Het arrest van het Europese Hof van Justitie van 2 oktober jl. met betrekking tot de inbreukprocedure tegen Nederland in het kader van de Nitraatrichtlijn betekent onder meer dat Nederland gebruiksnormen voor de bemesting in zijn wetgeving zal moeten opnemen. Zoals ik de Tweede Kamer bij brief van 3 november jl., kenmerk DL. 2003/3528, heb bericht, dient de nieuwe wetgeving conform de afspraken met de Europese Commissie zo spoedig mogelijk, maar uiterlijk op 1 januari 2006, van kracht te worden. Tegelijk met de introductie van de gebruiksnormen zal het stelsel van regulerende mineralenheffingen vervallen. Over de stelsels van mestafzetovereenkomsten en van productierechten heeft het Hof geen inhoudelijke uitspraken gedaan. Die stelsels richten zich op het begrenzen van de productie van dierlijke mest. Met de Commissie zijn met het oog op de derogatie afspraken gemaakt over een absoluut productieplafond. In het kader van de Evaluatie Meststoffenwet 2004 wordt momenteel onderzocht op welke wijze de dierlijke mestproductie in Nederland het beste kan worden begrensd. Vanwege onzekerheid over de uitkomst van de herijking van het mestinstrumentarium is eerder dit jaar bij de Tweede Kamer een wetsvoorstel ingediend dat strekt tot opschorting van de expiratiedatum van het stelsel van productierechten (Kamerstukken II 2002/03, 29 001, nrs. 1–3), om te voorkomen dat dit instrument onherroepelijk zou komen te vervallen voordat er een goede inhoudelijke afweging kon worden gemaakt. Begin 2004 zal een keuze gemaakt worden voor één stelsel voor het beheersen van de mestproductie. Dat kan dan gaan om één van beide bestaande stelsels of om een vernieuwd stelsel. Daarna zullen zo snel mogelijk de overbodige stelsels vervallen. De stelselwijziging moet leiden tot een forse reductie van de administratieve lasten voor de bedrijven en van de uitvoeringskosten voor de overheid.

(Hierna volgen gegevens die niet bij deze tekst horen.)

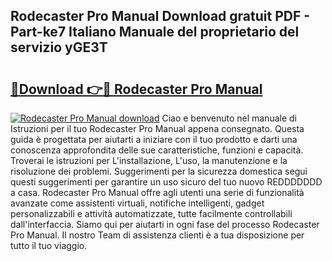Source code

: ## Rodecaster Pro Manual Download gratuit PDF - Part-ke7 Italiano Manuale del proprietario del servizio yGE3T

# <h2><a href="http://dfb587.blite.top/?on=Rodecaster+Pro+Manual">🔗Download 👉🔴 Rodecaster Pro Manual</a></h2>

[![Rodecaster Pro Manual download](https://i.imgur.com/lujVjoI.png)](http://dfb587.blite.top/?on=Rodecaster+Pro+Manual)
Ciao e benvenuto nel manuale di Istruzioni per il tuo Rodecaster Pro Manual appena consegnato. Questa guida è progettata per aiutarti a iniziare con il tuo prodotto e darti una conoscenza approfondita delle sue caratteristiche, funzioni e capacità. Troverai le istruzioni per L'installazione, L'uso, la manutenzione e la risoluzione dei problemi. Suggerimenti per la sicurezza domestica segui questi suggerimenti per garantire un uso sicuro del tuo nuovo REDDDDDDD a casa. Rodecaster Pro Manual offre agli utenti una serie di funzionalità avanzate come assistenti virtuali, notifiche intelligenti, gadget personalizzabili e attività automatizzate, tutte facilmente controllabili dall'interfaccia. Siamo qui per aiutarti in ogni fase del processo Rodecaster Pro Manual. Il nostro Team di assistenza clienti è a tua disposizione per tutto il tuo viaggio.
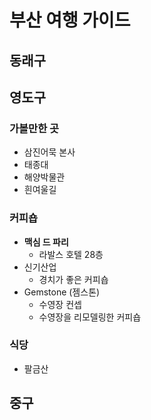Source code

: # 부산 여행 가이드


## 동래구

## 영도구

### 가볼만한 곳
* 삼진어묵 본사
* 태종대
* 해양박물관
* 흰여울길


### 커피숍
* **맥심 드 파리**
  * 라발스 호텔 28층
* 신기산업
  * 경치가 좋은 커피숍 
* Gemstone (젬스톤)
  * 수영장 컨셉 
  * 수영장을 리모델링한 커피숍 
  
### 식당
  * 팔금산

## 중구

Hoewel dus sprake zal zijn van een aanmerkelijke wijziging in het samenstel van instrumenten in het mestbeleid is er geen enkele reden om het onderhavige wetsvoorstel niet door te zetten. Voor onduidelijkheid wordt niet gevreesd en van het onnodig naast elkaar bestaan van verschillende systemen zal geen sprake zijn, zoals uit het voorgaande moge blijken. De voorzieningen opgenomen in het wetsvoorstel dragen bij aan een voor de agrarische sector en de overheid minder belastende toepassing van de bestaande instrumenten in de tussenliggende periode en zullen voor veel bedrijven de overgang naar het systeem van gebruiksnormen ook kunnen vergemakkelijken.

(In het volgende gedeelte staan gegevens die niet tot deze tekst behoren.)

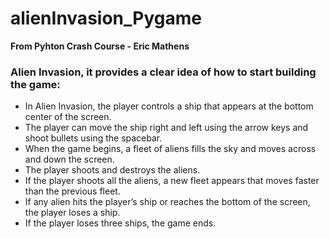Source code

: # alienInvasion_Pygame
**From Pyhton Crash Course - Eric Mathens**
### Alien Invasion, it provides a clear idea of how to start building the game:
- In Alien Invasion, the player controls a ship that appears at the bottom center of the screen. 
- The player can move the ship right and left using the arrow keys and shoot bullets using the spacebar. 
- When the game begins, a fleet of aliens fills the sky and moves across and down the screen. 
- The player shoots and destroys the aliens. 
- If the player shoots all the aliens, a new fleet appears that moves faster than the previous fleet. 
- If any alien hits the player’s ship or reaches the bottom of the screen, the player loses a ship. 
- If the player loses three ships, the game ends.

Met name de wijzigingen in het stelsel van productierechten die belemmeringen voor samenvoeging van bedrijven moeten wegnemen zijn van groot belang. Zij zullen voor de betrokken bedrijven leiden tot een efficiëntere bedrijfsvoering, een eenvoudiger administratie en een goede uitgangspositie bij de toekomstige stelselwijziging. Effectuering van de samenvoeging van bedrijven betekent niet alleen voor het bedrijfsleven een flinke lastenbesparing – beoogde reductie van 21 miljoen euro – maar ook voor de overheid. In het kader van verdergaande lastenverlichting en de vorming van de nieuwe Dienst regelingen LNV i.o. wordt thans onderzocht of er mogelijkheden zijn om bedrijven voor alle regelingen op het terrein van LNV onder eenzelfde nummer te registreren. Ook daarvoor is het wegnemen van drempels voor samenvoeging van belang.

De wijzigingen in de stelsels van mestafzetovereenkomsten en van regulerende mineralenheffingen betreffen deels technische verbeteringen die voor de tussenliggende periode de toepassing van die stelsels vergemakkelijken, maar ook, in het bijzonder waar het de voorziening voor het zogenaamde MINAS-gat betreft, noodzakelijke correcties om onterechte heffingen te voorkomen.

Er is dan ook alle reden om de wijzigingen thans door te voeren en niet enkel in te zetten op de nieuwe wetgeving.